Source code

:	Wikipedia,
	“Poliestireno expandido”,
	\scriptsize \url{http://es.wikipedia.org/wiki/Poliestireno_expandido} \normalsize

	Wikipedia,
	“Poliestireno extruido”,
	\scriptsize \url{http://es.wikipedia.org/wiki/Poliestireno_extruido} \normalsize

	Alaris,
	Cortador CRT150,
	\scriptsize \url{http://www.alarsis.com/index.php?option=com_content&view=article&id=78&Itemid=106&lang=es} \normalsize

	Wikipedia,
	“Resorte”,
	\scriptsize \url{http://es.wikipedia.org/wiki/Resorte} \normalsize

=======

_To do_.
What lines in the data above carry "normalsize"? Return them all.

_Solution to this problem_.
	\scriptsize \url{http://es.wikipedia.org/wiki/Poliestireno_expandido} \normalsize
	\scriptsize \url{http://es.wikipedia.org/wiki/Poliestireno_extruido} \normalsize
	\scriptsize \url{http://www.alarsis.com/index.php?option=com_content&view=article&id=78&Itemid=106&lang=es} \normalsize
	\scriptsize \url{http://es.wikipedia.org/wiki/Resorte} \normalsize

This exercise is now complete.